Common layout strategies:
- TrivialLayout: virtual qubit 0 -> physical qubit 0, etc. Fast, rarely optimal.
- DenseLayout: finds the most connected subgraph that fits your circuit. Good default.
- SabreLayout: uses the SABRE heuristic to co-optimize layout and routing simultaneously. Best quality, used at optimization_level >= 2.
2. Routing
Ensures every two-qubit gate acts on physically connected qubits. If two qubits that need to interact are not adjacent, the router inserts SWAP gates to move quantum information to neighboring qubits.
SWAPs are expensive: on IBM devices, a CX gate costs roughly 300-500 nanoseconds and has ~0.5% error rate. Each extra SWAP adds 3 CX gates.
3. Translation (Basis Decomposition)
Converts every gate in the circuit into the device’s native gate set. IBM’s current native set is {CX, RZ, SX, X}. A Hadamard becomes RZ(pi/2) * SX * RZ(pi/2). A Toffoli becomes 6 CX gates plus single-qubit rotations.
4. Optimization
Applies peephole optimizations and algebraic rewrites to reduce gate count and depth. Cancels inverse gate pairs, merges adjacent single-qubit rotations into one, and removes identity operations.
Basic Usage
from qiskit import QuantumCircuit, transpile
from qiskit_aer import AerSimulator
from qiskit.circuit.library import QFT
backend = AerSimulator()
qc = QFT(5, do_swaps=True)
qc.measure_all()
# Transpile at optimization level 2 (recommended default)
t_qc = transpile(qc, backend, optimization_level=2, seed_transpiler=42)
print("After transpilation:")
print(f" Gates: {t_qc.count_ops()}")
print(f" Depth: {t_qc.depth()}")
print(f" CX count: {t_qc.count_ops().get('cx', 0)}")
Optimization Levels 0-3
The optimization_level parameter is the highest-impact knob you have:
| Level | Layout | Routing | Optimization passes | Use when |
|---|---|---|---|---|
| 0 | Trivial | STOCHASTIC | None | Debugging layout issues |
| 1 | Dense | STOCHASTIC | Light (1-2Q merge) | Fast iteration |
| 2 | SabreLayout | Sabre | Medium | Default for most work |
| 3 | SabreLayout (x5) | Sabre | Heavy (Synthesis) | Final runs, deep circuits |
from qiskit import QuantumCircuit, transpile
from qiskit_aer import AerSimulator
backend = AerSimulator()
qc = QuantumCircuit(4)
qc.h(0)
qc.cx(0, 1); qc.cx(1, 2); qc.cx(2, 3)
qc.ry(0.5, 1); qc.rz(1.2, 2)
qc.measure_all()
for level in range(4):
t = transpile(qc, backend, optimization_level=level, seed_transpiler=0)

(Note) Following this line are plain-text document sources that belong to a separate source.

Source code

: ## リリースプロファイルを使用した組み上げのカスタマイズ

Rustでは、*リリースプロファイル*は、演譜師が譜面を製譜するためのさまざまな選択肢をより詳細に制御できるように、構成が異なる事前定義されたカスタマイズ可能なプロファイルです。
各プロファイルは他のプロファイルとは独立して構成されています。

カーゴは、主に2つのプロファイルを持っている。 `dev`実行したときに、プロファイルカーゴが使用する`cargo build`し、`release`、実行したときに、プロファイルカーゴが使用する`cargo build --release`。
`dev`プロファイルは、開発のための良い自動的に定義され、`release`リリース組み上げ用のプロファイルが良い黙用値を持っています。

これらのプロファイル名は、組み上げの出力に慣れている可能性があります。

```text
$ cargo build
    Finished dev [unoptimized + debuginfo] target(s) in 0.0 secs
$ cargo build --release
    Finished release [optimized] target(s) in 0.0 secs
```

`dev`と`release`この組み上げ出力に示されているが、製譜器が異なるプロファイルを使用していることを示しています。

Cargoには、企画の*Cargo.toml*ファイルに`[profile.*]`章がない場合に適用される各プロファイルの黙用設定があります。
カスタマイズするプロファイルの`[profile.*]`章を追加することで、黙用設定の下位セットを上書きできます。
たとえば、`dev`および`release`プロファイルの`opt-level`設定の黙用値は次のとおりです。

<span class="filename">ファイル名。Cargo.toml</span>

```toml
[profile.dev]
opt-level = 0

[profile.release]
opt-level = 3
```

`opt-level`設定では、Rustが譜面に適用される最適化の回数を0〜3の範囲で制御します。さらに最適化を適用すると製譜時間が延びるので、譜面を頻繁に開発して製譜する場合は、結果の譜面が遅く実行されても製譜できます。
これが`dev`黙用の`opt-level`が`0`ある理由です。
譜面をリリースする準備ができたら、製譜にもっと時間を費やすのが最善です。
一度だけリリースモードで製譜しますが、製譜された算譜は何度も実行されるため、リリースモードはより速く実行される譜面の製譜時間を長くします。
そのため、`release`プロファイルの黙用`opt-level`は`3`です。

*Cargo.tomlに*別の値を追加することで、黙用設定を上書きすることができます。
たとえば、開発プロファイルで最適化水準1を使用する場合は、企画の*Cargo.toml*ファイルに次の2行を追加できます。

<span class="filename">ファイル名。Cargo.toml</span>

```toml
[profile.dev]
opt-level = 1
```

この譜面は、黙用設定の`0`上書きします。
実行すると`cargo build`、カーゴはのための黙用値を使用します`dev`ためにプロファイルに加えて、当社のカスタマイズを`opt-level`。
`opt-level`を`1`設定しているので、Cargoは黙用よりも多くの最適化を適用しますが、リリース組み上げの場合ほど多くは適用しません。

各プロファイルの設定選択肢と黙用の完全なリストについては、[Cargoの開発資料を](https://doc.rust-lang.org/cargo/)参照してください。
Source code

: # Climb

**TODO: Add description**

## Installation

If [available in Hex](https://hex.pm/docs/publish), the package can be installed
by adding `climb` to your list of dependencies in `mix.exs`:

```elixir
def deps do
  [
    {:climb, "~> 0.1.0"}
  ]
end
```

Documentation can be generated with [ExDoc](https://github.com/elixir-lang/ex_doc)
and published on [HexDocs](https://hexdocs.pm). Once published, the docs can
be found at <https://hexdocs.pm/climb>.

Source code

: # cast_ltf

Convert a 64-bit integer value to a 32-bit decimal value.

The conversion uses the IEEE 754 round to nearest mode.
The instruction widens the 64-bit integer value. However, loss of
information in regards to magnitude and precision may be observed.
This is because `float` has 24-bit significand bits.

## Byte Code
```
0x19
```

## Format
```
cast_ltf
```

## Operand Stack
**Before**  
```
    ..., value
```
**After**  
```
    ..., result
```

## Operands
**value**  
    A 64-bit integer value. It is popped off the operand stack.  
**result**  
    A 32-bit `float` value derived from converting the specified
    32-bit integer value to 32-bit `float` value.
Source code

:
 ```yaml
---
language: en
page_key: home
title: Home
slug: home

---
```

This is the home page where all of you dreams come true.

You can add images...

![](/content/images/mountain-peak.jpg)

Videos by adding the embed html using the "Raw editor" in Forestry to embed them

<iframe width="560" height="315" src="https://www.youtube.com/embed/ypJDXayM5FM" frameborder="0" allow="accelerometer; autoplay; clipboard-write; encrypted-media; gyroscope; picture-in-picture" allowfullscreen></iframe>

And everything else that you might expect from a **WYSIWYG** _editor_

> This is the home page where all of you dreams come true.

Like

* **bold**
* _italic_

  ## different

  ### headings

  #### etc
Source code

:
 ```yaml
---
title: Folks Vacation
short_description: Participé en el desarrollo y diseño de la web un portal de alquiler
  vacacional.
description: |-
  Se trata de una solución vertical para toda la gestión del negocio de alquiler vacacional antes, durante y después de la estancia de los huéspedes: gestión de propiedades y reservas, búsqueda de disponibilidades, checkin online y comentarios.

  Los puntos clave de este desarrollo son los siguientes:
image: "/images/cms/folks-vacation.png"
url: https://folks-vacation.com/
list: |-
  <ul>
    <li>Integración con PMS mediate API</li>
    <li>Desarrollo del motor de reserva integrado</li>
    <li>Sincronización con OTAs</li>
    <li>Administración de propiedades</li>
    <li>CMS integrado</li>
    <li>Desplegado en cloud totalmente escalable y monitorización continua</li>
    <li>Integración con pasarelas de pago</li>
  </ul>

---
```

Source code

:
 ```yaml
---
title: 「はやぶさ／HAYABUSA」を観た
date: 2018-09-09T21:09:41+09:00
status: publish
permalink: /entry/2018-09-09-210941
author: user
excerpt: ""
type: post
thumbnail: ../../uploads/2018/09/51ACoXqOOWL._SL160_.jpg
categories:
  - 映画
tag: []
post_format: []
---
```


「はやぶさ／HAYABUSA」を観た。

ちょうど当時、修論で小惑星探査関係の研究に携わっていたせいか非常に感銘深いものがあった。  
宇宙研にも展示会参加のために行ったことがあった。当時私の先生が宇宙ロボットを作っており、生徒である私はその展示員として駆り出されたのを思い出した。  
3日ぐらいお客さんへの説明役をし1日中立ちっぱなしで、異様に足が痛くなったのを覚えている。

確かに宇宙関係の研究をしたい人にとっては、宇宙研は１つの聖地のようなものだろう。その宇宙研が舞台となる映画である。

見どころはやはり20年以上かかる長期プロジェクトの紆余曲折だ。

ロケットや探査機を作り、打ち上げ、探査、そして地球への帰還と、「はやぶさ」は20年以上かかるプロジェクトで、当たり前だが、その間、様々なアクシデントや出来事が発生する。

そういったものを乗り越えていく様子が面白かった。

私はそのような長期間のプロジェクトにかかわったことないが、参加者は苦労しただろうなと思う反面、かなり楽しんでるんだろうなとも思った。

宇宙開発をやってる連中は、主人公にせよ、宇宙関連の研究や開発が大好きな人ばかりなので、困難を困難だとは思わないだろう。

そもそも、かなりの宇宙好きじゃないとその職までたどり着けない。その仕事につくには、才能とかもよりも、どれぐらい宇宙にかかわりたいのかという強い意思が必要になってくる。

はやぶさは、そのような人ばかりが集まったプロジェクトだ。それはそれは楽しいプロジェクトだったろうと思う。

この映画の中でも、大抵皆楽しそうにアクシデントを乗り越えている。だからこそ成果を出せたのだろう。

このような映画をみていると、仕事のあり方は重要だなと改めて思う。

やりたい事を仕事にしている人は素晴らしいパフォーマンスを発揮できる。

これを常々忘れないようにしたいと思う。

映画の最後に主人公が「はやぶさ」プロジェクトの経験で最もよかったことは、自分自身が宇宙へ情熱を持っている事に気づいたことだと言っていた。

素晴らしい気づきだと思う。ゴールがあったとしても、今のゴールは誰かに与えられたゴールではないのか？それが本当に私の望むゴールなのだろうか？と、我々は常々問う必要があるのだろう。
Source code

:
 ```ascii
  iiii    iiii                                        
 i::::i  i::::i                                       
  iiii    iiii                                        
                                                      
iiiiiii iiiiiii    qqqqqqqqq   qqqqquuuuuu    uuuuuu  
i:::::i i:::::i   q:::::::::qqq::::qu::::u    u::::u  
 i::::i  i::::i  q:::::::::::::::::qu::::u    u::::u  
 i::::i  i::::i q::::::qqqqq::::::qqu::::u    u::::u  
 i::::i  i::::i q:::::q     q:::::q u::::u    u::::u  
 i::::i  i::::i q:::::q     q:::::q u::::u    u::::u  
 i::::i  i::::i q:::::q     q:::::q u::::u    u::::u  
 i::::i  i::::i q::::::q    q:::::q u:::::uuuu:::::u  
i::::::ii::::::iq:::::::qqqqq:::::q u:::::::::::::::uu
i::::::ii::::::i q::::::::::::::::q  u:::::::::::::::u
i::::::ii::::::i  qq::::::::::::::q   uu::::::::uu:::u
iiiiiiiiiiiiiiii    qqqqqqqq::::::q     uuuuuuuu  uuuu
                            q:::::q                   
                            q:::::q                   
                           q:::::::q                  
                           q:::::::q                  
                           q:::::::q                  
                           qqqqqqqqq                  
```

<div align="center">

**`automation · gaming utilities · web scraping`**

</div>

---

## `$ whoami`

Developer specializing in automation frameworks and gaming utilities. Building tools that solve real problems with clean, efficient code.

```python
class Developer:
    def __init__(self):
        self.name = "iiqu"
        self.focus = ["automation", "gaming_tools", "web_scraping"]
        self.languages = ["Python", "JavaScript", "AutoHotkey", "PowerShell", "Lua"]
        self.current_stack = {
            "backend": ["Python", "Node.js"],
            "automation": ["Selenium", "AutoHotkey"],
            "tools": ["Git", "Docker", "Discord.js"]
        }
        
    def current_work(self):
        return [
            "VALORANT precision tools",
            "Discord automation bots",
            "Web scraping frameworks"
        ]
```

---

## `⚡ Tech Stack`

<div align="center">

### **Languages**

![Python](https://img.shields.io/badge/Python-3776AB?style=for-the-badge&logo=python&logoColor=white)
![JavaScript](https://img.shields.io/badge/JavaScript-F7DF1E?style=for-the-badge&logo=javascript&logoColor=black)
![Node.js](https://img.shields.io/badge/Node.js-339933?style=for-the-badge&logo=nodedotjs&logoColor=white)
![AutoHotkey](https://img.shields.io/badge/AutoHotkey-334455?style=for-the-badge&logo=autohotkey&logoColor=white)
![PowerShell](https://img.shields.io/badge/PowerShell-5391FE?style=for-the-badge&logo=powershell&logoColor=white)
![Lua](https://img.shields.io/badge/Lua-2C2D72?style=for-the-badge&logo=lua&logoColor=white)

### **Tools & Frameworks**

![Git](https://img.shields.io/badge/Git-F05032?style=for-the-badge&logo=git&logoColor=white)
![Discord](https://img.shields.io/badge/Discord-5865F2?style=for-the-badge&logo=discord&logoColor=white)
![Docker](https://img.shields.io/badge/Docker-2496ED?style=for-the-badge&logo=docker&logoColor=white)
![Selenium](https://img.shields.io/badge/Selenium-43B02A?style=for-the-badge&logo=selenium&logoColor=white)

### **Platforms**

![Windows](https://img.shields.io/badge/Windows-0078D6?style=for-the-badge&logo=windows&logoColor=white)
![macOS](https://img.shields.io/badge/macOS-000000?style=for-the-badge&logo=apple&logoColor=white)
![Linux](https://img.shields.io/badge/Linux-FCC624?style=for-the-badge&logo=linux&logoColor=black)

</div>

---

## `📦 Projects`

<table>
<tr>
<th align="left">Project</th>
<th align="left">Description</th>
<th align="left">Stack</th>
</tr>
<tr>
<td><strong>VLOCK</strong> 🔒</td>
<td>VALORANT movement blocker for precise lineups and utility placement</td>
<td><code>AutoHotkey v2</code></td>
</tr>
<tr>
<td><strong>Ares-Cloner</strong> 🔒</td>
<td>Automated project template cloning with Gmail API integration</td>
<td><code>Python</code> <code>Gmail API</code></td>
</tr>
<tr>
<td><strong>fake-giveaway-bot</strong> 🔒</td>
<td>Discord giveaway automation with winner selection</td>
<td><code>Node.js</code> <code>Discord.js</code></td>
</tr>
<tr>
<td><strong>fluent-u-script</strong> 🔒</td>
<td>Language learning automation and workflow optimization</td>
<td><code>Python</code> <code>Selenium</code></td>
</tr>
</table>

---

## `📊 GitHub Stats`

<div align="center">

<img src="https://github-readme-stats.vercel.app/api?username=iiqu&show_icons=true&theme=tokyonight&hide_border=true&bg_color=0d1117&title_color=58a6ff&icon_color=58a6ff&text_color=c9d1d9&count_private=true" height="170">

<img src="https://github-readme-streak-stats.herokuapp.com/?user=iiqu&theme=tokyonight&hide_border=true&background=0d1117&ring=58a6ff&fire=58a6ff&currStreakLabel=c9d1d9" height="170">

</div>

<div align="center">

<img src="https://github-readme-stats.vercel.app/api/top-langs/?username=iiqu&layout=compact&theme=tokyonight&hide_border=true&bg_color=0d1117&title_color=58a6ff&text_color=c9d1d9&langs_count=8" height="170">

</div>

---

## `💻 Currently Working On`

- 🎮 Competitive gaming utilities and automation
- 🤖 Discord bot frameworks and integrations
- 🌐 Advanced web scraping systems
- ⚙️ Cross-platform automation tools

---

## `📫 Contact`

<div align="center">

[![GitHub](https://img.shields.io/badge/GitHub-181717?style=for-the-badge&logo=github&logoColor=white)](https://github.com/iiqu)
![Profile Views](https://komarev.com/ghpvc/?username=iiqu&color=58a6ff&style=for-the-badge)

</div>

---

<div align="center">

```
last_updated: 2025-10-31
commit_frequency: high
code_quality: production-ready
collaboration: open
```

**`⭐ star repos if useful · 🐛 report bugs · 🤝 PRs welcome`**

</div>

print(f"Level {level}: depth={t.depth():3d}, gates={sum(t.count_ops().values()):3d}")
Inspecting the Transpiled Circuit
Always check what the transpiler produced:
from qiskit import QuantumCircuit, transpile
from qiskit_aer import AerSimulator
backend = AerSimulator()
qc = QuantumCircuit(3)
qc.ccx(0, 1, 2) # Toffoli
qc.measure_all()
t_qc = transpile(qc, backend, optimization_level=2)
print("Gate counts:", dict(t_qc.count_ops()))
print("Circuit depth:", t_qc.depth())
print(t_qc.draw(output="text", fold=100))
The Toffoli will expand to roughly 6 CX gates. Seeing this helps you understand the true cost of high-level gates.
Custom Initial Layout
If you know which physical qubits have the best error rates or connectivity for your circuit, pin the mapping:
from qiskit import QuantumCircuit, transpile
from qiskit_ibm_runtime.fake_provider import FakeBrisbane
backend = FakeBrisbane() # Fake backend with real connectivity/noise model
qc = QuantumCircuit(3)
qc.h(0); qc.cx(0, 1); qc.cx(1, 2)
qc.measure_all()
# Default: let the transpiler choose
t_default = transpile(qc, backend, optimization_level=2, seed_transpiler=0)
# Custom: pin virtual qubit 0 -> physical 0, virt 1 -> phys 1, virt 2 -> phys 2
t_custom = transpile(
qc, backend,
optimization_level=2,
initial_layout=[0, 1, 2],
seed_transpiler=0,
)
print(f"Default SWAP count: {t_default.count_ops().get('swap', 0)}")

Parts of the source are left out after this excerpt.